Mart van de Wege
I bought this game about 2 months ago and had the opportunity to play it a couple of times in quick succession, explaining it to other new players at the same time. I found it to be a fairly fast-playing game that is a lot of fun to play, and is reasonably friendly to casual players
The game works as follows: In the center of the table a ring-shaped Star token is placed, and inside the ring you place 5 energy tokens (yellow plastic crystals) per player, up to 20 for the maximum for players.
Right next to the Star four randomly drawn planets are placed equidistantly, and then moving outward, starting at each Planet, making a shape of four rays pointing away from the star, between 3 and 5 (depending on number of players) Space Tiles, face down. Each player also receives three of these Space Tiles and keeps them secret from the other players. I'll cover their function later.
A Black Hole, Solar Storm, and Creation tile are placed, and markers are piled upon them depending on the number of players.
Two Planet markers are drawn and put down, forming two Planet Reserve Piles.
Finally, the remaining crystal resource markers, yellow for Energy, clear for Gas and blue for Water are laid down in piles on the table, representing the resources in the system.
Each player then proceeds with their turn. They start with adding a Planet, either taking the top one from one the Reserve Piles, or drawing two, playing one and adding the other to one of the Reserve Piles. This nets the player one Energy resource from the Star, and two resourced from the cloud, depending on what Planet is played and where it is played. The Star thus acts as a turn counter: when the final Energy marker is drawn from it, the game ends.
After placing the Planet, the player can then add Life to any planets in the system, with a resource cost between 1 and 3 resources, which ones depending on the Planet where you are placing life. Life comes in two types: simple life, netting 1 point per Life cube per resource cost, or Species cylinders, netting 5 points per per resource cost (so a planet with a Life resource cost of 3 scores 15 points with a Species on it, whereas 3 Life cubes on a 2 resource planet is 6 points, and so on). Life can be upgraded to Species at any time, subject to the rule that this cannot be done in the same turn.
The player can also play his Space Tiles in this phase, either for accomplishing the goal set out on the tile (like developing a Species on 2 water worlds) and scoring the points for that tile or for the special effect on the Tile, which ranges from 'take 2 free resources' to 'all planets in the same orbit now pay one more resource for Life'. Playing for effect is paid for by taking a Solar Flare or Black Hole token, with the last player taking such a token triggering a detrimental effect that hits all players.
Placing life also nets you a Stimulation marker from the Creation tile, and when this runs out everyone turns in their Stimulation markers for free resources at a 2:1 ratio.

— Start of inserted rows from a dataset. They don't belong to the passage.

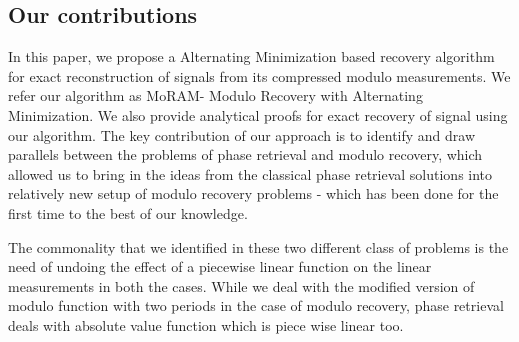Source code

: 
\subsection{Our contributions}
In this paper, we propose a Alternating Minimization based recovery algorithm for exact reconstruction of signals from its compressed modulo measurements. We refer our algorithm as MoRAM- Modulo Recovery with Alternating Minimization. We also provide analytical proofs for exact recovery of signal using our algorithm. The key contribution of our approach is to identify and draw parallels between the problems of phase retrieval and modulo recovery, which allowed us to bring in the ideas from the classical phase retrieval solutions into relatively new setup of modulo recovery problems - which has been done for the first time to the best of our knowledge. 

The commonality that we identified in these two different class of problems is the need of undoing the effect of a piecewise linear function on the linear measurements in both the cases. While we deal with the modified version of modulo function with two periods in the case of modulo recovery, phase retrieval deals with absolute value function which is piece wise linear too. 

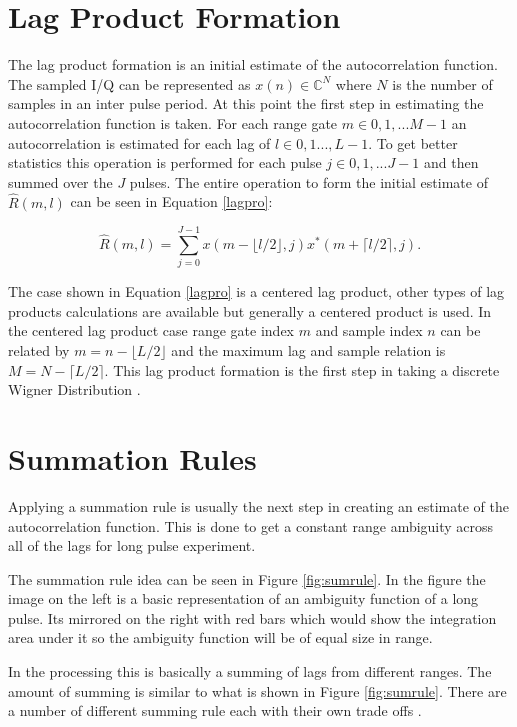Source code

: \documentclass[10pt]{report}
\begin{document}
\section{Lag Product Formation}
The lag product formation is an initial estimate of the autocorrelation function.  The sampled I/Q can be represented as $x(n) \in\mathbb{C}^N$ where $N$ is the number of samples in an inter pulse period.  At this point the first step in estimating the autocorrelation function is taken.  For each range gate $m\in 0,1,...M-1$ an autocorrelation is estimated for each lag of $l \in 0,1...,L-1$.  To get better statistics this operation is performed for each pulse $j\in 0,1,...J-1$ and then summed over the $J$ pulses.  The entire operation to form the initial estimate of $\hat{R}(m,l)$ can be seen in Equation \ref{lagpro}:

\begin{equation}
\label{lagpro}
\hat{R}(m,l) = \displaystyle\sum\limits_{j=0}^{J-1} x(m-\lfloor l/2\rfloor,j)x^*(m+\lceil l/2 \rceil,j).
\end{equation}

The case shown in Equation \ref{lagpro} is a centered lag product, other types of lag products calculations are available but generally a centered product is used. In the centered lag product case range gate index $m$ and sample index $n$ can be related by $m=n-\lfloor L/2\rfloor$ and the maximum lag and sample relation is $M=N-\lceil L/2 \rceil$.  This lag product formation is the first step in taking a discrete Wigner Distribution \cite{TFAcohen}.

\section{Summation Rules}
Applying a summation rule is usually the next step in creating an estimate of the autocorrelation function.  This is done to get a constant range ambiguity across all of the lags for long pulse experiment\cite{nygren1996}. 

The summation rule idea can be seen in Figure \ref{fig:sumrule}.  In the figure the image on the left is a basic representation of an ambiguity function of a long pulse.  Its mirrored on the right with red bars which would show the integration area under it so the ambiguity function will be of equal size in range.  

In the processing this is basically a summing of lags from different ranges.  The amount of summing is similar to what is shown in Figure \ref{fig:sumrule}.  There are a number of different summing rule each with their own trade offs \cite{nygren1996}.  
\end{document}
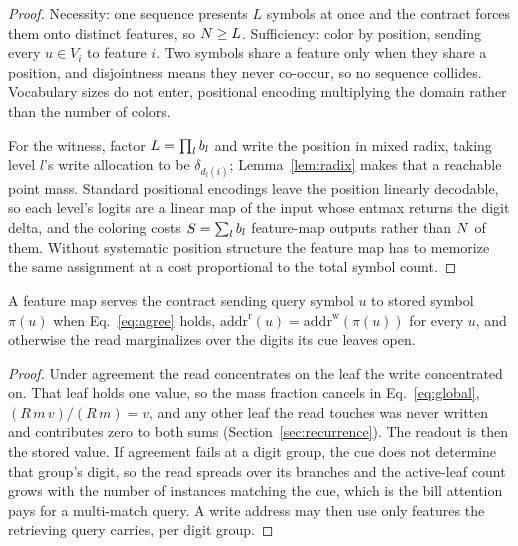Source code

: \begin{proof}
Necessity: one sequence presents $L$ symbols at once and the contract forces them onto distinct features, so $N \ge L$. Sufficiency: color by position, sending every $u \in V_i$ to feature $i$. Two symbols share a feature only when they share a position, and disjointness means they never co-occur, so no sequence collides. Vocabulary sizes do not enter, positional encoding multiplying the domain rather than the number of colors.

For the witness, factor $L = \prod_l b_l$ and write the position in mixed radix, taking level $l$'s write allocation to be $\delta_{d_l(i)}$; Lemma~\ref{lem:radix} makes that a reachable point mass. Standard positional encodings leave the position linearly decodable, so each level's logits are a linear map of the input whose entmax returns the digit delta, and the coloring costs $S = \sum_l b_l$ feature-map outputs rather than $N$ of them. Without systematic position structure the feature map has to memorize the same assignment at a cost proportional to the total symbol count.
\end{proof}

\begin{lemma}
\label{lem:agree}
A feature map serves the contract sending query symbol $u$ to stored symbol $\pi(u)$ when Eq.~\eqref{eq:agree} holds, $\mathrm{addr}^{\mathrm{r}}(u) = \mathrm{addr}^{\mathrm{w}}(\pi(u))$ for every $u$, and otherwise the read marginalizes over the digits its cue leaves open.
\end{lemma}

\begin{proof}
Under agreement the read concentrates on the leaf the write concentrated on. That leaf holds one value, so the mass fraction cancels in Eq.~\eqref{eq:global}, $(R\,m\,v)/(R\,m) = v$, and any other leaf the read touches was never written and contributes zero to both sums (Section~\ref{sec:recurrence}). The readout is then the stored value. If agreement fails at a digit group, the cue does not determine that group's digit, so the read spreads over its branches and the active-leaf count grows with the number of instances matching the cue, which is the bill attention pays for a multi-match query. A write address may then use only features the retrieving query carries, per digit group.
\end{proof}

Play continues until the Star runs out, after which the Life scores are totalled, the Goal points added and the highest score wins.
The hardest part, and the stumbling block for new players is keeping track of the Goals and effects of the Space tiles. Each player gets a handy reference card with these spelled out, but it takes some time to get your head around the best way to play Space Tiles. This I found to be the weak spot in the game; new players take a lot of time reading up on what they can do, and with those subject to AP this will slow things down.
Overall that's a minor nit. The reference cards themselves are models of clarity, and the icons on the action parts of the Space Tiles are clear and obvious after a few rounds.
Conclusion: a nice game that needs some care in explaining, but then is playable within an hour and is a lot of fun. There is plenty of interaction in the effects of the space tiles, and the theme is fairly unique. It also looks gorgeous in play.
Thanks for your nice review! We are glad you enjoy Exoplanets!